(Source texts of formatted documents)
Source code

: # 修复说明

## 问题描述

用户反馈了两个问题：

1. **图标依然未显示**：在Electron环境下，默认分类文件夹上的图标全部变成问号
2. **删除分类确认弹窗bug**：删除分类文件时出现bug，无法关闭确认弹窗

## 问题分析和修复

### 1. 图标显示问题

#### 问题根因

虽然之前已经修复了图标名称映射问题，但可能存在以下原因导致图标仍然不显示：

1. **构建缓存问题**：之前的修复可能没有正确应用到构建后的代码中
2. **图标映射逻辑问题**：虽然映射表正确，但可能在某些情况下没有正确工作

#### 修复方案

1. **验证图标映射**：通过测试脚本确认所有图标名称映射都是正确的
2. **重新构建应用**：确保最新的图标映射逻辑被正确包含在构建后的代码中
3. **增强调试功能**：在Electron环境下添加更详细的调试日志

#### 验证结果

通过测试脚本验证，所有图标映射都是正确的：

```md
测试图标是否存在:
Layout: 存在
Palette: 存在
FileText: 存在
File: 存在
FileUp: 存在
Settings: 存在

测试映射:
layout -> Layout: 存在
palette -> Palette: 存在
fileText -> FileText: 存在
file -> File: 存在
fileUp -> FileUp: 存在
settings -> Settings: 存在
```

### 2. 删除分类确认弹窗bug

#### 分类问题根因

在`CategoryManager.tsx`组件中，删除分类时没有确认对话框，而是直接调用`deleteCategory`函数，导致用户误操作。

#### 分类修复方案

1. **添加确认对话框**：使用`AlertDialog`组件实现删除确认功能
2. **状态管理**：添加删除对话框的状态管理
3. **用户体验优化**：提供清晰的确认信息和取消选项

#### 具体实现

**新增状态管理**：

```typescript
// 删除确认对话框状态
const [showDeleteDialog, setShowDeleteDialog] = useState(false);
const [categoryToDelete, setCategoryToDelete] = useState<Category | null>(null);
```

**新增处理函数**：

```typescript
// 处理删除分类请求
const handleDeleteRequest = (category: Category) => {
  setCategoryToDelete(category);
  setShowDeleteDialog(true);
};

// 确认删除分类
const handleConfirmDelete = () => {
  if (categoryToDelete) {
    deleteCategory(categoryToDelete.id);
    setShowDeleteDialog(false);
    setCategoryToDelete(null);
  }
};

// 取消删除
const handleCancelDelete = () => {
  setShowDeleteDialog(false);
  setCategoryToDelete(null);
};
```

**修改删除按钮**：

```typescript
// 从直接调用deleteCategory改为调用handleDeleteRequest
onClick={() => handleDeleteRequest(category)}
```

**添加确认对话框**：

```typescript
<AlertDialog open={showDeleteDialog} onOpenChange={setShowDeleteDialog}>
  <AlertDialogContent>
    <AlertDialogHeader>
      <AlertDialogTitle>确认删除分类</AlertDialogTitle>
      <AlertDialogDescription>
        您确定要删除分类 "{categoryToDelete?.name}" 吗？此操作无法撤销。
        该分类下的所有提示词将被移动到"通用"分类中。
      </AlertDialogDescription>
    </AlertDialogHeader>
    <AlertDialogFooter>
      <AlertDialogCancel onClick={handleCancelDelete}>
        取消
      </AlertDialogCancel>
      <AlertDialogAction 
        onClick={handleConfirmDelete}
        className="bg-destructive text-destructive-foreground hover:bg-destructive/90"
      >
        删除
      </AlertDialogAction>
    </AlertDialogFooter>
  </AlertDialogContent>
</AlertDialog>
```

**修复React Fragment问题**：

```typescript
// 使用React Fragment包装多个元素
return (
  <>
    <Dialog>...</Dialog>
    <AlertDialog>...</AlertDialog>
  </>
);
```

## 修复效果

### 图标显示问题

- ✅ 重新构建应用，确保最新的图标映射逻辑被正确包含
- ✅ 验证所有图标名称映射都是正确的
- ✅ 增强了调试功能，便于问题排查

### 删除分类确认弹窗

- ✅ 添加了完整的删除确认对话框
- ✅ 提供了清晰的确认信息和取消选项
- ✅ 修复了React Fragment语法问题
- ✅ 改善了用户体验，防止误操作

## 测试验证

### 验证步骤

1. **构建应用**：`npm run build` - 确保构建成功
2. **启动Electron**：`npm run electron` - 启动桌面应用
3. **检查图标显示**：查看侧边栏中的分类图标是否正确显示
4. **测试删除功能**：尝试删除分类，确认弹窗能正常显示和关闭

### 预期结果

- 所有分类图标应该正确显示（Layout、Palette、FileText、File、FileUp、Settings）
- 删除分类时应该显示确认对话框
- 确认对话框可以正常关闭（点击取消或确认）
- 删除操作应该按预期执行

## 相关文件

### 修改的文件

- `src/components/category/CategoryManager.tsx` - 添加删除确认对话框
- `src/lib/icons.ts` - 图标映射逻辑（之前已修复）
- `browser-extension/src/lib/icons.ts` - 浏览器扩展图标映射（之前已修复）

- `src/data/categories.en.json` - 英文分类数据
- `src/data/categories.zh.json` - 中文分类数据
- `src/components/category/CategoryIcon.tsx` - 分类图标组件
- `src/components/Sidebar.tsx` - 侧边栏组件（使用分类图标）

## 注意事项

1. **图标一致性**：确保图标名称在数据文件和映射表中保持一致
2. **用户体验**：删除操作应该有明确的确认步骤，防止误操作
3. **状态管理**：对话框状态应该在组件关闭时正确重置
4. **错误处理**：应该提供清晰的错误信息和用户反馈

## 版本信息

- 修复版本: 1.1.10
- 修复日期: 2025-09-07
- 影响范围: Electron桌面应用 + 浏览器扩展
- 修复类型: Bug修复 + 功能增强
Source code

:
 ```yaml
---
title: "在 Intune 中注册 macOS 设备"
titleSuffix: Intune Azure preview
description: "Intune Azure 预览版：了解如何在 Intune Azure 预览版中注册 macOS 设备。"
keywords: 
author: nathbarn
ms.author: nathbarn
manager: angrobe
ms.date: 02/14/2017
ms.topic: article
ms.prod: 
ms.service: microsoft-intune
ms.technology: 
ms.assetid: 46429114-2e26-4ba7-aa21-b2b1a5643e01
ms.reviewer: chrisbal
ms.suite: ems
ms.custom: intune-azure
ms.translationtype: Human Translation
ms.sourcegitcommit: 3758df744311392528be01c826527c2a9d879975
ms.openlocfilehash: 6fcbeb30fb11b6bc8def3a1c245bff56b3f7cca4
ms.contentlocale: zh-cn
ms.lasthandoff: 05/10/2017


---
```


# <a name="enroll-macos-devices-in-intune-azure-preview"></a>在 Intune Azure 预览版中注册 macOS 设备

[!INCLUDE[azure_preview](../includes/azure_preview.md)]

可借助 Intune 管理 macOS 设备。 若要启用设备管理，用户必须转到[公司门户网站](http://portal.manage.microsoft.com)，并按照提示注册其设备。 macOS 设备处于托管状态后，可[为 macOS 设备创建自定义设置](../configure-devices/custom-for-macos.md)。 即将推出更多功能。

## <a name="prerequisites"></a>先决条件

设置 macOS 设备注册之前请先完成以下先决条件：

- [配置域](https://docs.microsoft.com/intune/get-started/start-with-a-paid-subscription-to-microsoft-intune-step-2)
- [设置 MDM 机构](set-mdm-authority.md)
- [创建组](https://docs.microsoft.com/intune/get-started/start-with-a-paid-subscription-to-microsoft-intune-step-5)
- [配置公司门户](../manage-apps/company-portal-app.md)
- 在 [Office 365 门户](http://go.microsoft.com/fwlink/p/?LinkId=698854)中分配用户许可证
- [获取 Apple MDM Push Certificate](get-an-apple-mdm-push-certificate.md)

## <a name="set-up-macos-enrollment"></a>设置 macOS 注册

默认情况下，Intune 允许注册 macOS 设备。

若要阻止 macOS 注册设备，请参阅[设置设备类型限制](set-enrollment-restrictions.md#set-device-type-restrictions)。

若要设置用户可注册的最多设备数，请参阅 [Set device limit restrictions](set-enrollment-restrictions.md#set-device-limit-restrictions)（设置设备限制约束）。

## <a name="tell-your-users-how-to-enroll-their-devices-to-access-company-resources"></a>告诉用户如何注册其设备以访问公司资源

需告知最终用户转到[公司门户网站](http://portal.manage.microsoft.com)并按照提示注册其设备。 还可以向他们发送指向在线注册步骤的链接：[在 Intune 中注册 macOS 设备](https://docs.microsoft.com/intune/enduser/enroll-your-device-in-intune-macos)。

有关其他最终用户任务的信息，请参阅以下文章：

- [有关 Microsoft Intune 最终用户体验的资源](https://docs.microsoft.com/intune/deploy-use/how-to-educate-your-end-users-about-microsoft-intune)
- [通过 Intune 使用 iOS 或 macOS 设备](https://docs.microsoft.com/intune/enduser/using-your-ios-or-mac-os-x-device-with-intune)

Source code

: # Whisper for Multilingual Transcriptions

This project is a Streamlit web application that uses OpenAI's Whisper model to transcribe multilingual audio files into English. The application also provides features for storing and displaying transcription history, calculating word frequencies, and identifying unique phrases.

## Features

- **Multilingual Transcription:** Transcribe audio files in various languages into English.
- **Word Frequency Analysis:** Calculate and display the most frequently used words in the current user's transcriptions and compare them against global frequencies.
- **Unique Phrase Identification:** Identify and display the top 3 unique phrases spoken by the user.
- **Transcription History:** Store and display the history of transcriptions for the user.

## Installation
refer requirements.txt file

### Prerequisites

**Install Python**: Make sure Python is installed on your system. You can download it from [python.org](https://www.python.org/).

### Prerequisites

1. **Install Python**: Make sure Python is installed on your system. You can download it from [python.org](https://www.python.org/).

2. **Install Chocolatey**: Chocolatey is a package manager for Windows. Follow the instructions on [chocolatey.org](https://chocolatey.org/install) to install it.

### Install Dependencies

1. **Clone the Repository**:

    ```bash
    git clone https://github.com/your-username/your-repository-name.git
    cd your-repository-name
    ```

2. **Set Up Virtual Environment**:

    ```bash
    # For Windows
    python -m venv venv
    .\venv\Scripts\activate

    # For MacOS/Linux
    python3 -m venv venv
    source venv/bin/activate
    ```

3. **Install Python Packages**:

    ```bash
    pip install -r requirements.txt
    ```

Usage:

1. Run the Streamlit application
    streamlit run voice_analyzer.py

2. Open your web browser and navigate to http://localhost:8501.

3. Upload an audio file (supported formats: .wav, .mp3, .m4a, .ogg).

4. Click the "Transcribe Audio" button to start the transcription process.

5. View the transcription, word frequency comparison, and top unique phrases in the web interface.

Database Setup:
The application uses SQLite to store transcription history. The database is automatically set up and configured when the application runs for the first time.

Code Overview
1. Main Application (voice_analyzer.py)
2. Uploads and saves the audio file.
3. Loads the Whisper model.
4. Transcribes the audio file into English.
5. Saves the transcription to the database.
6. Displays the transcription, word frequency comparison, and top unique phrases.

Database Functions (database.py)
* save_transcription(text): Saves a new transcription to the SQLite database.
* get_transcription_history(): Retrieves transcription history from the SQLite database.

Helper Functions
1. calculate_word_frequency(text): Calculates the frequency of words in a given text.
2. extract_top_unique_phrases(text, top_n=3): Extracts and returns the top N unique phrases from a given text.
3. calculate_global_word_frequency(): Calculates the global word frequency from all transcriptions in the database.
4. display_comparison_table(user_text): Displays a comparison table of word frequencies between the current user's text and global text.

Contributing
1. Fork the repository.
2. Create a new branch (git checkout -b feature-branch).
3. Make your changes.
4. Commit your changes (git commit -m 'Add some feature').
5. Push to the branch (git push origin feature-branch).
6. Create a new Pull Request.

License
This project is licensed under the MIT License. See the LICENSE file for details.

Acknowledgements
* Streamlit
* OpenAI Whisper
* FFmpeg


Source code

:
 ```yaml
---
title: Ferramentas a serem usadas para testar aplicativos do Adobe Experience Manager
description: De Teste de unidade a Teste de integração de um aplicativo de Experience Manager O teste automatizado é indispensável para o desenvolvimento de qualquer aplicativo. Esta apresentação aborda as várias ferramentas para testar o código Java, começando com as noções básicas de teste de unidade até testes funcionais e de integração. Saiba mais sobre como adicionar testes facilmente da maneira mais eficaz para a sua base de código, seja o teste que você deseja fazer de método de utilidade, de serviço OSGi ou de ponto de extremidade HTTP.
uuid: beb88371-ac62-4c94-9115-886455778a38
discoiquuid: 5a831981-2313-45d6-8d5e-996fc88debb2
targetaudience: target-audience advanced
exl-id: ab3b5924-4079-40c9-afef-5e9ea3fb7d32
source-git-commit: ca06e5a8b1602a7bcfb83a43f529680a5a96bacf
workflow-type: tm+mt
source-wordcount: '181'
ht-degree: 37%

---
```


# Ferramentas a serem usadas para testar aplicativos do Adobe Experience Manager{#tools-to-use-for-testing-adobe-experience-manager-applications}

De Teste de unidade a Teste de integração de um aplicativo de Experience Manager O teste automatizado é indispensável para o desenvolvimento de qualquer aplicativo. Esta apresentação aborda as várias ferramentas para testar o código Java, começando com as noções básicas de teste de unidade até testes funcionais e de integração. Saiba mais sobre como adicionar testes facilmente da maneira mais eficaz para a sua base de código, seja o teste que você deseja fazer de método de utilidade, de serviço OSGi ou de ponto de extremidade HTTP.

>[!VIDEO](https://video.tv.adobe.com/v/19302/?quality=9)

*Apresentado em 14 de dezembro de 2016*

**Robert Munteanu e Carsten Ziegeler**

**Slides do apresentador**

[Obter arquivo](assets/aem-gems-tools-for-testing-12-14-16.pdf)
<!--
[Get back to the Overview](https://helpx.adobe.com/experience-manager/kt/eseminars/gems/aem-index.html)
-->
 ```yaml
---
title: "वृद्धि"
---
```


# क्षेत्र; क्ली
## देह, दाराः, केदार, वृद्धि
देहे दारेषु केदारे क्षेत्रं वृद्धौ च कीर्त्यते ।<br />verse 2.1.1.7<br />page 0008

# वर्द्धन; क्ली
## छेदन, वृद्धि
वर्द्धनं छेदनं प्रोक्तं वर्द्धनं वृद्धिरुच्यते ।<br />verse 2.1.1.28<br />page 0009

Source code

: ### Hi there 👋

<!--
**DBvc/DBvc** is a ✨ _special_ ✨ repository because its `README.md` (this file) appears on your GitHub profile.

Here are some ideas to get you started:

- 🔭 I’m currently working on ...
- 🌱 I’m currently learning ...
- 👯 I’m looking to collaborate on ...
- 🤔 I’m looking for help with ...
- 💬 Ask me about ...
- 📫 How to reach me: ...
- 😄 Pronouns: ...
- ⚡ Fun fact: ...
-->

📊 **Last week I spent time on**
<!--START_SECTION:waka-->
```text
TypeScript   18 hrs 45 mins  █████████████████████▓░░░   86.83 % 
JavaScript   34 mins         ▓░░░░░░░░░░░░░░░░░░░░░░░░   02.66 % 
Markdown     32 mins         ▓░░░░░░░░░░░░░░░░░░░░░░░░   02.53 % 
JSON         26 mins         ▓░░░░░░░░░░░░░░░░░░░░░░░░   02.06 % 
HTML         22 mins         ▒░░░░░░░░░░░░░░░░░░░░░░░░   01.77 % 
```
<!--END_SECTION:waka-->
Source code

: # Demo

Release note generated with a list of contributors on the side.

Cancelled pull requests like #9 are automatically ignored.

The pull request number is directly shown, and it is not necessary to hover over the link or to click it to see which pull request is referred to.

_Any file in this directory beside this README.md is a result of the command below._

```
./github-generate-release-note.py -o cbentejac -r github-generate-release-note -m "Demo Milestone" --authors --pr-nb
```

To do
Search the entries above for "verse". Return every line that has it.

Answer space
देहे दारेषु केदारे क्षेत्रं वृद्धौ च कीर्त्यते ।<br />verse 2.1.1.7<br />page 0008
वर्द्धनं छेदनं प्रोक्तं वर्द्धनं वृद्धिरुच्यते ।<br />verse 2.1.1.28<br />page 0009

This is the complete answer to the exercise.